**What to work on:** Copy out the entries below exactly as they stand, but only from the line containing "## Usos principales del lenguaje" through the line containing "si salen datos.".

--------------------

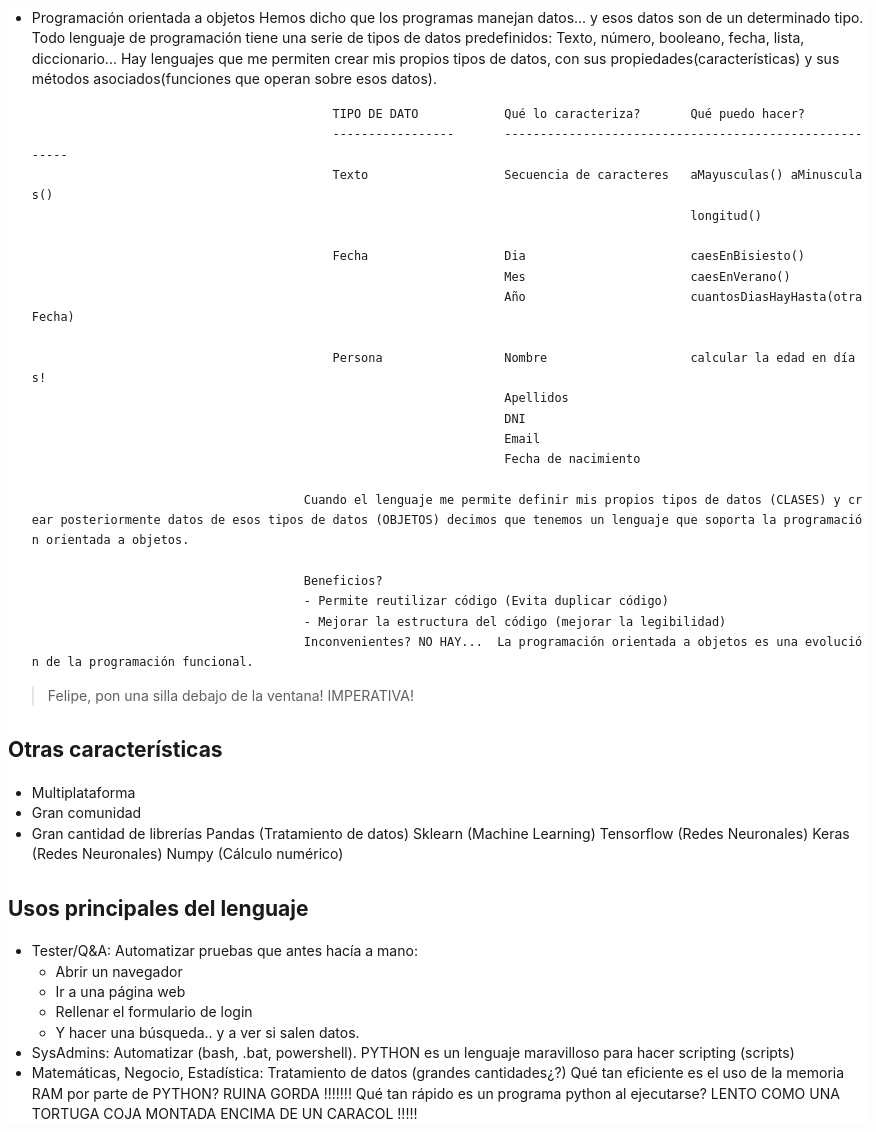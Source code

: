 - Programación orientada a objetos          Hemos dicho que los programas manejan datos... y esos datos son de un determinado tipo.
                                            Todo lenguaje de programación tiene una serie de tipos de datos predefinidos:
                                            Texto, número, booleano, fecha, lista, diccionario...
                                            Hay lenguajes que me permiten crear mis propios tipos de datos, con sus propiedades(características) y sus métodos asociados(funciones que operan sobre esos datos).

                                                TIPO DE DATO            Qué lo caracteriza?       Qué puedo hacer?
                                                -----------------       -------------------------------------------------------
                                                Texto                   Secuencia de caracteres   aMayusculas() aMinusculas()
                                                                                                  longitud()

                                                Fecha                   Dia                       caesEnBisiesto()  
                                                                        Mes                       caesEnVerano()
                                                                        Año                       cuantosDiasHayHasta(otraFecha)

                                                Persona                 Nombre                    calcular la edad en días!
                                                                        Apellidos
                                                                        DNI
                                                                        Email
                                                                        Fecha de nacimiento

                                            Cuando el lenguaje me permite definir mis propios tipos de datos (CLASES) y crear posteriormente datos de esos tipos de datos (OBJETOS) decimos que tenemos un lenguaje que soporta la programación orientada a objetos.
                                            
                                            Beneficios?
                                            - Permite reutilizar código (Evita duplicar código)
                                            - Mejorar la estructura del código (mejorar la legibilidad)
                                            Inconvenientes? NO HAY...  La programación orientada a objetos es una evolución de la programación funcional.



> Felipe, pon una silla debajo de la ventana!              IMPERATIVA! 

## Otras características

- Multiplataforma
- Gran comunidad
- Gran cantidad de librerías
   Pandas (Tratamiento de datos) 
   Sklearn (Machine Learning)
   Tensorflow (Redes Neuronales)
   Keras (Redes Neuronales)
   Numpy (Cálculo numérico)

## Usos principales del lenguaje

- Tester/Q&A: Automatizar pruebas que antes hacía a mano:
  -  Abrir un navegador
  -  Ir a una página web
  -  Rellenar el formulario de login
  -  Y hacer una búsqueda.. y a ver si salen datos.
- SysAdmins: Automatizar (bash, .bat, powershell). PYTHON es un lenguaje maravilloso para hacer scripting (scripts)
- Matemáticas, Negocio, Estadística: Tratamiento de datos (grandes cantidades¿?)
    Qué tan eficiente es el uso de la memoria RAM por parte de PYTHON? RUINA GORDA !!!!!!!
    Qué tan rápido es un programa python al ejecutarse? LENTO COMO UNA TORTUGA COJA MONTADA ENCIMA DE UN CARACOL !!!!!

--------------------

**Your solution:**
## Usos principales del lenguaje

- Tester/Q&A: Automatizar pruebas que antes hacía a mano:
  -  Abrir un navegador
  -  Ir a una página web
  -  Rellenar el formulario de login
  -  Y hacer una búsqueda.. y a ver si salen datos.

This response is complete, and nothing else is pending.